Tektronix 577 Transistor Curve Tracer

This was a piece of test equipment surplussed by a company I worked for, a buddy got it for free when they closed down the lab. Recently he decided he was never going to use it, and passed it on to me. It has the D1 storage option, and a 177 test fixture. It came with the plastic protective box, a 013-0098-02 transistor adapter, a 013-0111-00 diode adapter, and a shop-made TO-3 transistor adapter. The tracer powers on OK, but it looks quite complicated to set up and I don't yet have a manual.

HP 4277A LCZ Analyzer

This was a piece of test equipment surplussed by a company I worked for, a buddy got it for free when they closed down the lab. Recently he decided he was never going to use it, and passed it on to me. It doesn't have any factory options, and came with a 16047A text fixture. It looks considerably more sophisticated than the GenRad Digibridge. I tried it out and it does seem to work, once I sprayed Caig Deoxit into the test fixture.

Leica Stereozoom 5

This was for sale at auction, I bought it for $175. With (broken) ring light and a manual. (The broken bulb is labeled 74-B WW.) These, apparently, are actually a Bausch & Lomb design that was taken over by Leitz. I'd wanted a nice dissection microscope for years, especially as my eyesight degrades with age, and finally ran across this one. Not as nice as I'd hoped, perhaps, but it might serve. The eyepieces are a bit out of adjustment, but there are online instructions for curing that.

Links: White Paper
Manuals

The broken fluorescent bulb is rare and expensive now, and so is not attractive to replace. I nabbed a discarded Sciencescope illuminator from work, halogen/fiber-optic type; it also needs a bulb (EJV, 150W 21V which is not expensive), but something else was wrong (hence the discard). There are other options, too: http://store.amscope.com/frl8-a.html

Tektronix R7623A Storage Oscilloscope

A friend owned this, but he was moving and lightening the load, and gave it to me. It came in the trunk of a car I bought. Supposedly working, no burns on the storage tube. Three bays, with AM-6565/U Amplifier, 7A1B Dual-Trace Amplifier, and 7B53A Dual Time base. Rack-mount, and supposedly once was used in the original skunkworks' FLIR lab. With three Philips probes.

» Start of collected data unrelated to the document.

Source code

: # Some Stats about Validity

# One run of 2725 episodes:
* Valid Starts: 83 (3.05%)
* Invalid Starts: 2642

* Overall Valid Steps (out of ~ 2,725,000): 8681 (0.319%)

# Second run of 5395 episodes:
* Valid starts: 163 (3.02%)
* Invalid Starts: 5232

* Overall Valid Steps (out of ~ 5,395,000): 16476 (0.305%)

Tektronix 7633 Storage Oscilloscope

A friend owned this, but he was moving and lightening the load, and gave it to me. It came in the trunk of a car I bought. Supposedly working, no burns on the storage tube. Three bays, with 7D13A Digital Multimeter, 7A26 Dual-Trace Amplifier, and 7B53A Dual Time base.

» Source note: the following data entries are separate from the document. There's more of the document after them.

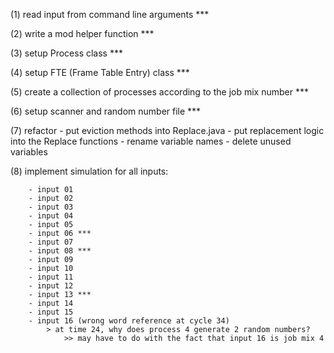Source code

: 

(1) read input from command line arguments ***

(2) write a mod helper function ***

(3) setup Process class ***

(4) setup FTE (Frame Table Entry) class ***

(5) create a collection of processes according to the job mix number ***

(6) setup scanner and random number file ***

(7) refactor 
        - put eviction methods into Replace.java
        - put replacement logic into the Replace functions 
        - rename variable names 
        - delete unused variables 


(8) implement simulation for all inputs:

        - input 01 
        - input 02 
        - input 03 
        - input 04 
        - input 05 
        - input 06 ***
        - input 07 
        - input 08 ***
        - input 09 
        - input 10 
        - input 11 
        - input 12 
        - input 13 ***
        - input 14 
        - input 15 
        - input 16 (wrong word reference at cycle 34)
            > at time 24, why does process 4 generate 2 random numbers?
                >> may have to do with the fact that input 16 is job mix 4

Marconi Instruments 2019 80kHz–1040MHz Signal Generator

This was a piece of test equipment surplussed by a company I worked for, I got it for free when they closed down the lab. What is interesting is that it had an old asset tag on it from another company I used to work for that closed its lab! It blows fuses at power-on, it may have electrolytic capacitors in it that need re-forming. [No, the torroidal power transformer is smoked. No coming back from that.]

Leader 718-5D Power Supply

I've been using the 718-3D for years, and it has worked perfectly, always did what I want. (Unlike the wretched Samlex.) It then occurred to me that I could just buy another one, used this time since they're no longer in production, for a second trouble-free supply. So, I did. The 5A model was what was available at the moment on eBay.

Heathkit IG-18 Sine-Square Audio Generator

I ran into this at the junque mall in Thorp, WA. (It was there with a matching NTSC test signal generator, which I passed on.) It was $25 and, unlike the Precision Signal Generator, it's solid state.

I downloaded and printed a copy of the manual, so I now have the schematic and operating instructions. It's all discrete transistor logic, no IC's. It should be able to be kept working indefinitely.

Tektronix 2445 Oscilloscope

I'd wanted one of these since I'd first used one in the 80's, but they were quite expensive then. (The holy grail of the series was the $10,000 2467B.) Later I found that they weren't holding up too well, and were often unrepairable due to failing analog ASICs. Still, I wanted one. I finally found one locally on Craigslist, for $200 with five probes, so I bit. Two probes are 1x/10x no-names, one is a Tek P6109, one a Tek P6119B, and one a Tek P6156. The Tek probes are not in great condition. (There are manuals in the pouch for P6045 probes that didn't come with this scope.) This was procured by the PO on eBay. It appears to work, but is very dirty. There's a circuit board in the pouch, but it's not clear what it might be from/for.

Fluke 83 DMM

I'd wanted a good DMM for some time, so I bought this one new, full retail. It has been an excellent meter in the ensuing years. I did blow the current fuse once, and that's a bit hard to come by and expensive, so it pays to be careful.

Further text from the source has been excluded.